Salah seorang pemuda dari segerombolan mahasisswa yang tengah menuruni tangga menuju lobi itu bertanya entah pada siapa. Ia sebetulnya tak ambil pusing perihal siapa yang menjawab pertanyaannya, yang penting baginya adalah tak kehabisan bahan pembicaraan selama perjalanan menuruni tangga yang tak ia ketahui berapa jumlahnya meski setiap Senin hingga Jum’at ia selalu menjejakkan kakinya disana.

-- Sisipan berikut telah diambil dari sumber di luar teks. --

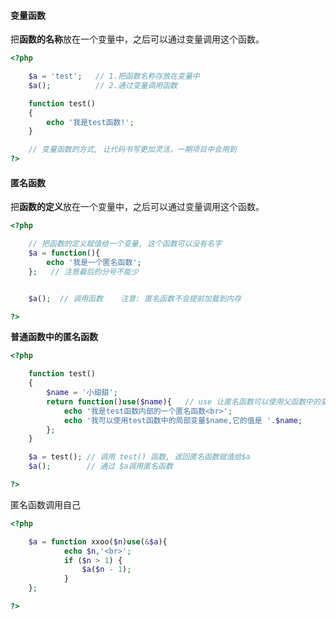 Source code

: #### 变量函数

把**函数的名称**放在一个变量中，之后可以通过变量调用这个函数。

```php
<?php

    $a = 'test';   // 1.把函数名称存放在变量中
    $a();          // 2.通过变量调用函数

    function test()
    {
        echo '我是test函数!';
    }

    // 变量函数的方式, 让代码书写更加灵活，一期项目中会用到
?>
```

#### 匿名函数

把**函数的定义**放在一个变量中，之后可以通过变量调用这个函数。

```php
<?php

    // 把函数的定义赋值给一个变量, 这个函数可以没有名字
    $a = function(){
        echo '我是一个匿名函数';
    };   // 注意最后的分号不能少


    $a();  // 调用函数    注意: 匿名函数不会提前加载到内存

?>
```

**普通函数中的匿名函数**

```php
<?php

    function test()
    {
        $name = '小甜甜';
        return function()use($name){   // use 让匿名函数可以使用父函数中的变量
            echo '我是test函数内部的一个匿名函数<br>';
            echo '我可以使用test函数中的局部变量$name,它的值是 '.$name;
        };
    }

    $a = test(); // 调用 test() 函数, 返回匿名函数赋值给$a
    $a();        // 通过 $a调用匿名函数

?>
```

匿名函数调用自己

```php
<?php

    $a = function xxoo($n)use(&$a){
            echo $n,'<br>';
            if ($n > 1) {
                $a($n - 1);
            }
    };

?>
```




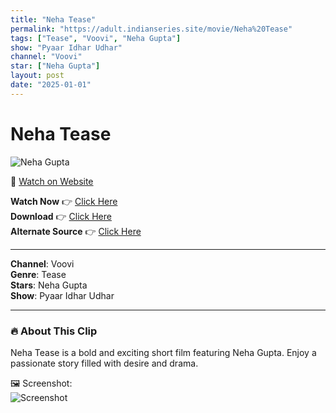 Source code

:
 ```yaml
---
title: "Neha Tease"
permalink: "https://adult.indianseries.site/movie/Neha%20Tease"
tags: ["Tease", "Voovi", "Neha Gupta"]
show: "Pyaar Idhar Udhar"
channel: "Voovi"
star: ["Neha Gupta"]
layout: post
date: "2025-01-01"
---
```


# Neha Tease

![Neha Gupta](https://shorts.desisins.com/wp-content/uploads/2024/09/Neha-Gupta-Pyar-Idhar-Udhar-Tease-Voovi-DesiSins.com_.jpg)

🔗 [Watch on Website](https://adult.indianseries.site/movie/Neha%20Tease)

**Watch Now** 👉 [Click Here](https://adult.indianseries.site/movie/Neha%20Tease)  
**Download** 👉 [Click Here](https://adult.indianseries.site/movie/Neha%20Tease)  
**Alternate Source** 👉 [Click Here](https://adult.indianseries.site/movie/Neha%20Tease)

---

**Channel**: Voovi  
**Genre**: Tease  
**Stars**: Neha Gupta  
**Show**: Pyaar Idhar Udhar

---

### 🔥 About This Clip

Neha Tease is a bold and exciting short film featuring Neha Gupta. Enjoy a passionate story filled with desire and drama.
 
🖼️ Screenshot:  
![Screenshot](https://shorts.desisins.com/wp-content/uploads/2024/09/Neha-Gupta-Pyar-Idhar-Udhar-Tease-Voovi-DesiSins.com_.jpg)

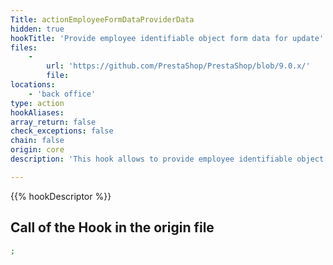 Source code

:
 ```yaml
---
Title: actionEmployeeFormDataProviderData
hidden: true
hookTitle: 'Provide employee identifiable object form data for update'
files:
    -
        url: 'https://github.com/PrestaShop/PrestaShop/blob/9.0.x/'
        file: 
locations:
    - 'back office'
type: action
hookAliases: 
array_return: false
check_exceptions: false
chain: false
origin: core
description: 'This hook allows to provide employee identifiable object form data which will prefill the form in update/edition page'

---
```


{{% hookDescriptor %}}

## Call of the Hook in the origin file

```php
;
```
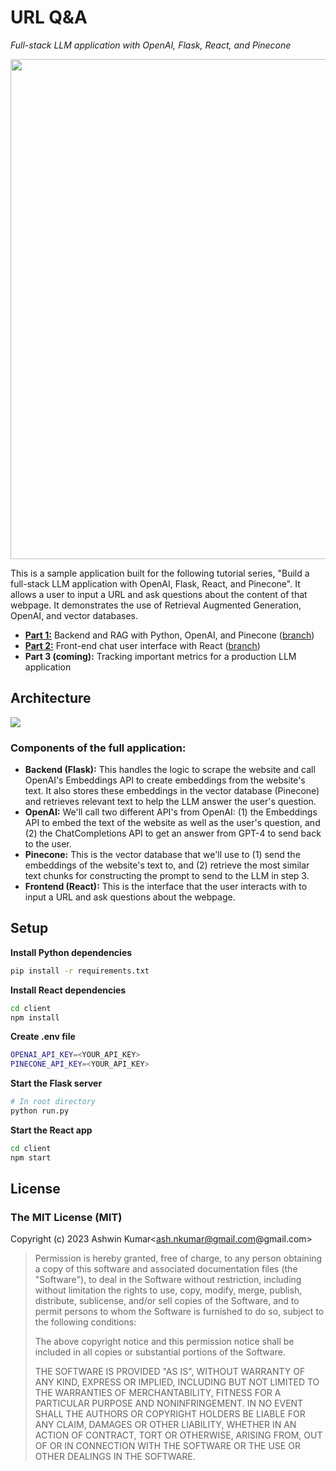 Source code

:# URL Q&A
*Full-stack LLM application with OpenAI, Flask, React, and Pinecone*

<img src="https://media4.giphy.com/media/v1.Y2lkPTc5MGI3NjExczdhcjIyZTd1YWZmdDdsem1rbTd3c2VjYnR6YmtmcTF5bjFuajAzciZlcD12MV9pbnRlcm5hbF9naWZfYnlfaWQmY3Q9Zw/oolHrmHDE9XtZtSLG8/giphy.gif" width="800">

This is a sample application built for the following tutorial series, "Build a full-stack LLM application with OpenAI, Flask, React, and Pinecone". It allows a user to input a URL and ask questions about the content of that webpage. It demonstrates the use of Retrieval Augmented Generation, OpenAI, and vector databases.
* **[Part 1:](https://shwinda.medium.com/ceda4e290c33](https://medium.com/@shwinda/build-a-full-stack-llm-application-with-openai-flask-react-and-pinecone-part-1-f3844429a5ef))** Backend and RAG with Python, OpenAI, and Pinecone ([branch](https://github.com/ashnkumar/llm_full_stack_tutorial/tree/part1_backend))
* **[Part 2:](https://medium.com/@shwinda/build-a-full-stack-llm-application-with-openai-flask-react-and-pinecone-part-2-ceda4e290c33)** Front-end chat user interface with React ([branch](https://github.com/ashnkumar/llm_full_stack_tutorial/tree/part2_frontend))
* **Part 3 (coming):** Tracking important metrics for a production LLM application

## Architecture
<img src="https://i.imgur.com/FqOr8t8.png" witdth="800">

### Components of the full application:
* **Backend (Flask):** This handles the logic to scrape the website and call OpenAI's Embeddings API to create embeddings from the website's text. It also stores these embeddings in the vector database (Pinecone) and retrieves relevant text to help the LLM answer the user's question.
* **OpenAI:** We'll call two different API's from OpenAI: (1) the Embeddings API to embed the text of the website as well as the user's question, and (2) the ChatCompletions API to get an answer from GPT-4 to send back to the user.
* **Pinecone:** This is the vector database that we'll use to (1) send the embeddings of the website's text to, and (2) retrieve the most similar text chunks for constructing the prompt to send to the LLM in step 3.
* **Frontend (React):** This is the interface that the user interacts with to input a URL and ask questions about the webpage.


## Setup

**Install Python dependencies**

```sh
pip install -r requirements.txt
```
**Install React dependencies**
```sh
cd client
npm install
```

**Create .env file**
```sh
OPENAI_API_KEY=<YOUR_API_KEY>
PINECONE_API_KEY=<YOUR_API_KEY>
```

**Start the Flask server**
```sh
# In root directory
python run.py
```

**Start the React app**
```sh
cd client
npm start
```

## License

### The MIT License (MIT)

Copyright (c) 2023 Ashwin Kumar<ash.nkumar@gmail.com@gmail.com>

> Permission is hereby granted, free of charge, to any person obtaining a copy
> of this software and associated documentation files (the "Software"), to deal
> in the Software without restriction, including without limitation the rights
> to use, copy, modify, merge, publish, distribute, sublicense, and/or sell
> copies of the Software, and to permit persons to whom the Software is
> furnished to do so, subject to the following conditions:
>
> The above copyright notice and this permission notice shall be included in
> all copies or substantial portions of the Software.
>
> THE SOFTWARE IS PROVIDED "AS IS", WITHOUT WARRANTY OF ANY KIND, EXPRESS OR
> IMPLIED, INCLUDING BUT NOT LIMITED TO THE WARRANTIES OF MERCHANTABILITY,
> FITNESS FOR A PARTICULAR PURPOSE AND NONINFRINGEMENT. IN NO EVENT SHALL THE
> AUTHORS OR COPYRIGHT HOLDERS BE LIABLE FOR ANY CLAIM, DAMAGES OR OTHER
> LIABILITY, WHETHER IN AN ACTION OF CONTRACT, TORT OR OTHERWISE, ARISING FROM,
> OUT OF OR IN CONNECTION WITH THE SOFTWARE OR THE USE OR OTHER DEALINGS IN
> THE SOFTWARE.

“Tahu tuh!” Eka berseru, seolah tak terjadi apa-apa di dadanya. Ia berpura-pura santai, seolah-olah wajahnya tak merah padam ketika berada di kelas tadi.

“Tega nian…tanda tangan kok centang!” kini pemuda lainnya ikut mengulangi kalimat yang sebetulnya tak ingin lagi Eka dengar. Tapi ia tak mampu berbuat apa-apa, apa lagi melarang sahabat-sahabatnya melontarkan kalimat itu, salah-salah ia bisa dikira orang tersinggungan meski bisa jadi tuduhan itu betul.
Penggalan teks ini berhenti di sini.